_ Me dê um prato de comida ou ao menos um pedaço de pão para saciar minha fome. Moço, lhe peço pelo amor de Deus...
_ Se você tivesse aproveitado sua juventude trabalhando não estaria aqui pedindo esmolas. Não lhe dou nada, nem água e vá se embora daqui.
Ao ver aquela cena caí de joelho naquela terra esturricada e castigada por anos de seca, levantei os olhos e as mãos para os céus e bradei:
_ Meu Deus me tira desse lugar. Quero ir para um lugar aonde Deus andou. Do jeito que vai eu e meus irmãos não vamos se criar.
Tinha só dez anos de idade mas jurei naquele dia que ía embora de Patú, Rio Grande do Norte, para um lugar em que Deus andou. Vi meu pai desmaiar de fome segurando no cabo de uma enxada no meio daquele sertão seco.
Certa vez, minha mãezinha fez uma farofa bem salgada para acompanharmos o pai no trabalho, eu e meus cinco irmãos. Ela disse que quando batesse a sede a gente ía beber muita água e não ía sentir fome. Aguentei até aos 17 anos.
Depois parti para o Ceará. Lá trabalhei no pesado. Dormia em um barraco feito de papelão atrás da construção em que trabalhava. Passei fome no Ceará, mas sempre dizendo para Deus: "Quero ir para um lugar aonde Deus andou".
Embarquei em um navio em Fortaleza, passei por Belém, Manaus e em uma sexta-feira, às três horas da tarde de 1943 desembarquei no Acre. Quando vi o verde da mata, a chuva abudante, a terra virgem e boa para se plantar disse a mim mesmo: Nessa terra Deus andou.

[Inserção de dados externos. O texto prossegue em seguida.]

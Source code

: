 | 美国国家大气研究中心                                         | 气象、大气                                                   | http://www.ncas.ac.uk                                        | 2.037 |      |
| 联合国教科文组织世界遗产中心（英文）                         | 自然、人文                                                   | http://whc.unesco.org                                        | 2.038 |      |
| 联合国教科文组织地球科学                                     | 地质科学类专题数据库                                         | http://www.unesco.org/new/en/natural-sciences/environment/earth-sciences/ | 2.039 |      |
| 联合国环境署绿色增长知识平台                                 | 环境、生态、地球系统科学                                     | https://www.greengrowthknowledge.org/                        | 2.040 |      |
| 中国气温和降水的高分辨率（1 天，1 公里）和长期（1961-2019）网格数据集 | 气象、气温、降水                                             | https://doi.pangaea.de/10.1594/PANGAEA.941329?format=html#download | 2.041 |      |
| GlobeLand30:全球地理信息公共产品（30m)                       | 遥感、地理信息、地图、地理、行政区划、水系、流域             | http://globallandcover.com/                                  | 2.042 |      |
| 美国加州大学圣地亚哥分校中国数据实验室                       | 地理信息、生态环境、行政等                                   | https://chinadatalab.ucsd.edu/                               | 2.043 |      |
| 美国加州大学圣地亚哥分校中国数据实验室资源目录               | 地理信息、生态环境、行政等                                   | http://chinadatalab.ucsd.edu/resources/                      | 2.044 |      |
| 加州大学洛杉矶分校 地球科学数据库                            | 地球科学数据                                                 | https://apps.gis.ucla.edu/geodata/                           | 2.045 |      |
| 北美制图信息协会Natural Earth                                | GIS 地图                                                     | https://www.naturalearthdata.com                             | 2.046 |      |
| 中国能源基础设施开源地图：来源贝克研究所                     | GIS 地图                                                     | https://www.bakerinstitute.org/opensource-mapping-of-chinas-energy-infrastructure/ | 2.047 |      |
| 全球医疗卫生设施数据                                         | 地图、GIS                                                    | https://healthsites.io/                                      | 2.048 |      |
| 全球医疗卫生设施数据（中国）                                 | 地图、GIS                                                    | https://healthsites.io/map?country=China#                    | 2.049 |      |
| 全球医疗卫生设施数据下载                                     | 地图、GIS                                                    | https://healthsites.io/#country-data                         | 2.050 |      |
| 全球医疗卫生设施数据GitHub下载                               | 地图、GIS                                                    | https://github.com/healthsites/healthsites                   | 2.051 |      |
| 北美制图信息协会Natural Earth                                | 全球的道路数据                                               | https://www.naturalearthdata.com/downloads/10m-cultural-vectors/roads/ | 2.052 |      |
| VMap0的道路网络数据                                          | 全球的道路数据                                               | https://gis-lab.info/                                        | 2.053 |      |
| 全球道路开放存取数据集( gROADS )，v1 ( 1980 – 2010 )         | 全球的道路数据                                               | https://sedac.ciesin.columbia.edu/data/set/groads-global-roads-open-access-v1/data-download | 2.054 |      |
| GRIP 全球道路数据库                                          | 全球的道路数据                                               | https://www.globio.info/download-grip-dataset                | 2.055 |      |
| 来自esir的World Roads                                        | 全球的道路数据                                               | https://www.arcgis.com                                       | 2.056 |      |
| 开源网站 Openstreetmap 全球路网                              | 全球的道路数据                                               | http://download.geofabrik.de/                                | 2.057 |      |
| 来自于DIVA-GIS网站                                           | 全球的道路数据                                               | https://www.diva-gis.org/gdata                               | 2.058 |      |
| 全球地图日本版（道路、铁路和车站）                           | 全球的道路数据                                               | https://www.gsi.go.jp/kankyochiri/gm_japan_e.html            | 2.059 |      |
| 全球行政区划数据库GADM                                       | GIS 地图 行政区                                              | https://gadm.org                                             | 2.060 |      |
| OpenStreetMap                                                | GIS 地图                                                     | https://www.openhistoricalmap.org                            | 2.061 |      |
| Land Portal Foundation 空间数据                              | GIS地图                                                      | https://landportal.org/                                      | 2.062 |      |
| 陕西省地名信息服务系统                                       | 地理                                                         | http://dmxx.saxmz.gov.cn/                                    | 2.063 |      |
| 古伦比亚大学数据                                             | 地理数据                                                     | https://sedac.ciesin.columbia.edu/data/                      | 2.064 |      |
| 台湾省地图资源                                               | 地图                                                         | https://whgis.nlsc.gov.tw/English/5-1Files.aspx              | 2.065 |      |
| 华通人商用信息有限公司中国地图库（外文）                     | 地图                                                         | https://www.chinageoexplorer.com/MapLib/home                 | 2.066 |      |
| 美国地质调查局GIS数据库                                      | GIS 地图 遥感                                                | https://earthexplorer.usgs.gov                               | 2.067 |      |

Fui seringueiro, agricultor, mas fiz a vida mesmo vendendo carvão. Naquela época pobre cozinhava na lenha, o carvão era para os ricos. Fiz dinheiro com carvão. Abastecia o Palácio do governo de carvão. Consegui uma terrinha pequena, mas com o dinheiro do carvão fui comprando a terra dos vizinhos.
Depois de anos de trabalho junto com meus filhos comprei um caminhão financiado pelo Banco da Borracha. Chegeui de São Paulo com esse caminhão na época de uma campanha eleitoral e o Guiomard Santos alugou. Em apenas um mês ganhei dinheiro para pagar o caminhão todo. Depois com meus filhos comprei mais outro caminhão e começamos a melhorar de vida na terra que Deus andou.
Hoje estou com 85 anos. Estou ruim da coluna devido uma vaca que me derrubou e pisoteou dentro do curral, depois levei uma queda do alto de uma escada de mais de três metros. Pensei que ía ficar entrevado em uma cadeira de roda, mas Deus foi bom para comigo. Ando devagar e com bengala. A maior dor que senti foi quando perdi meu filho, o João Dantas. Minhas filhas estão bem. Tem uma que mora no exterior...
A maior alegria que tive foi depois de mais de oitenta anos ter voltado ao Patú, no Rio Grande do Norte, na igrejinha em que minha mão me batizou, lá no alto da Serra. Fui agradecer a Deus por ter me trazido para a terra que ele andou.
Ouvi essa história contada em poucos minutos pelo seu Joaquim Dantas na casa de sua filha Marinete Dantas. Nos reunimos no dia da criança. A Marinete fez um voto a Deus para abençoar crianças no dia 12 de outubro pelo fato de seu pai não ter ficado em cadeira de rodas, depois de ter sido derrubado, chifrado e pisoteado pela vaca quando ele tirava leite.